One day after a wildfire blazed into being just outside Yosemite National Park in central California, crews are making headway in their effort to contain it. As of Saturday at 2 p.m. PDT (5 p.m. EDT), the Bridge Fire is already 25 percent contained, according to the California Department of Forestry and Fire Protection, or Cal Fire. However, the evacuation orders for the 700 affected structures in Ponderosa Basin area will remain in effect until further notice, the Mariposa County Sheriff's Office Nixle service indicated.

The Bridge Fire began in Mariposa County about 14 miles outside the national park Friday around 2:20 p.m. PDT (5:20 p.m. EDT), Cal Fire reported. About 300 acres were scorched its first day. The cause of the fire is still under investigation.

California’s current drought conditions, high temperatures and low humidity all have combined to make containing the blaze especially challenging for fire crews, the San Francisco Chronicle reported Saturday. “It’s a slow, deep, difficult terrain,”Cal Fire representative Karen Kanawyer said. “Extremely fast fire spreads are something we haven’t seen for many years. These fires start faster and burn hotter.”

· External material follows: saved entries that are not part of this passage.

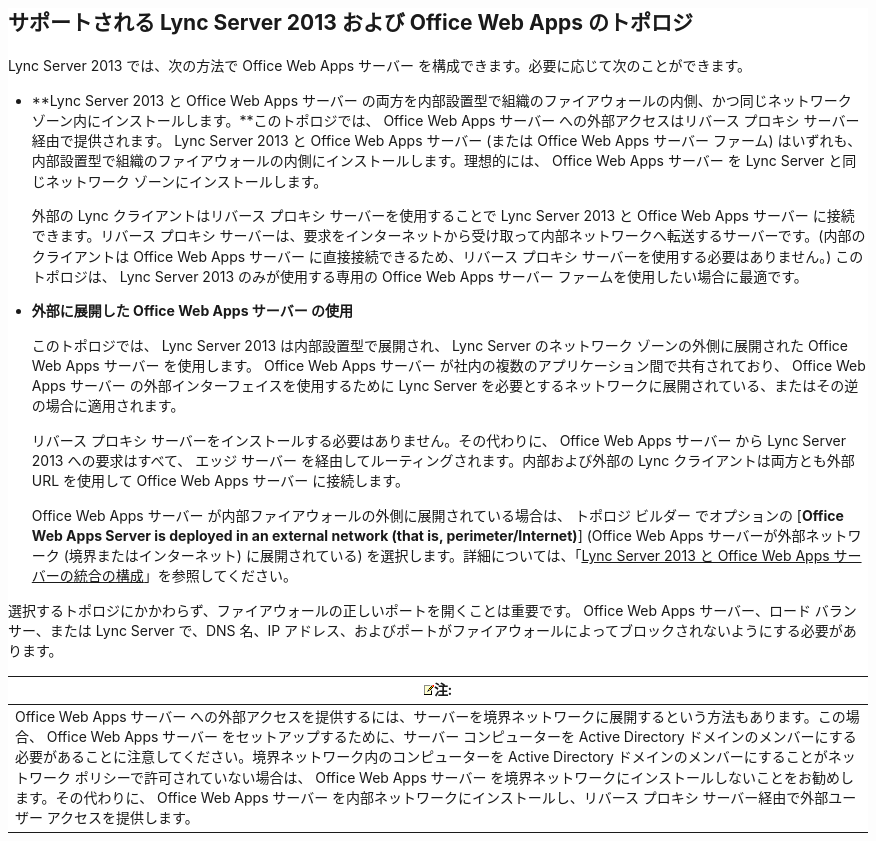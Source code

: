 
## サポートされる Lync Server 2013 および Office Web Apps のトポロジ

Lync Server 2013 では、次の方法で Office Web Apps サーバー を構成できます。必要に応じて次のことができます。

  - **Lync Server 2013 と Office Web Apps サーバー の両方を内部設置型で組織のファイアウォールの内側、かつ同じネットワーク ゾーン内にインストールします。**このトポロジでは、 Office Web Apps サーバー への外部アクセスはリバース プロキシ サーバー経由で提供されます。 Lync Server 2013 と Office Web Apps サーバー (または Office Web Apps サーバー ファーム) はいずれも、内部設置型で組織のファイアウォールの内側にインストールします。理想的には、 Office Web Apps サーバー を Lync Server と同じネットワーク ゾーンにインストールします。
    
    外部の Lync クライアントはリバース プロキシ サーバーを使用することで Lync Server 2013 と Office Web Apps サーバー に接続できます。リバース プロキシ サーバーは、要求をインターネットから受け取って内部ネットワークへ転送するサーバーです。(内部のクライアントは Office Web Apps サーバー に直接接続できるため、リバース プロキシ サーバーを使用する必要はありません。) このトポロジは、 Lync Server 2013 のみが使用する専用の Office Web Apps サーバー ファームを使用したい場合に最適です。

  - **外部に展開した Office Web Apps サーバー の使用**
    
    このトポロジでは、 Lync Server 2013 は内部設置型で展開され、 Lync Server のネットワーク ゾーンの外側に展開された Office Web Apps サーバー を使用します。 Office Web Apps サーバー が社内の複数のアプリケーション間で共有されており、 Office Web Apps サーバー の外部インターフェイスを使用するために Lync Server を必要とするネットワークに展開されている、またはその逆の場合に適用されます。
    
    リバース プロキシ サーバーをインストールする必要はありません。その代わりに、 Office Web Apps サーバー から Lync Server 2013 への要求はすべて、 エッジ サーバー を経由してルーティングされます。内部および外部の Lync クライアントは両方とも外部 URL を使用して Office Web Apps サーバー に接続します。
    
    Office Web Apps サーバー が内部ファイアウォールの外側に展開されている場合は、 トポロジ ビルダー でオプションの \[**Office Web Apps Server is deployed in an external network (that is, perimeter/Internet)**\] (Office Web Apps サーバーが外部ネットワーク (境界またはインターネット) に展開されている) を選択します。詳細については、「[Lync Server 2013 と Office Web Apps サーバーの統合の構成](lync-server-2013-enabling-office-web-apps-server-and-lync-server-2013.md)」を参照してください。

選択するトポロジにかかわらず、ファイアウォールの正しいポートを開くことは重要です。 Office Web Apps サーバー、ロード バランサー、または Lync Server で、DNS 名、IP アドレス、およびポートがファイアウォールによってブロックされないようにする必要があります。

<table>
<thead>
<tr class="header">
<th><img src="images/Gg412781.note(OCS.15).gif" title="note" alt="note" />注:</th>
</tr>
</thead>
<tbody>
<tr class="odd">
<td>Office Web Apps サーバー への外部アクセスを提供するには、サーバーを境界ネットワークに展開するという方法もあります。この場合、 Office Web Apps サーバー をセットアップするために、サーバー コンピューターを Active Directory ドメインのメンバーにする必要があることに注意してください。境界ネットワーク内のコンピューターを Active Directory ドメインのメンバーにすることがネットワーク ポリシーで許可されていない場合は、 Office Web Apps サーバー を境界ネットワークにインストールしないことをお勧めします。その代わりに、 Office Web Apps サーバー を内部ネットワークにインストールし、リバース プロキシ サーバー経由で外部ユーザー アクセスを提供します。</td>
</tr>
</tbody>
</table>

The Junction Fire, the wildfire that struck near Yosemite last month and forced thousands to evacuate differs from Bridge Fire in that this blaze is “more rural,” Cal Fire representative Dennis Mathisen told Reuters. “The structures threatened are in a residential area,” he said.

On Aug. 18, an estimated 13,000 people were evacuated near Yosemite National Park. Officially 100 percent contained Aug. 25, the Junction Fire scorched 612 acres, destroyed 47 structures and injured three people, Cal Fire reported. Its cause is still under investigation.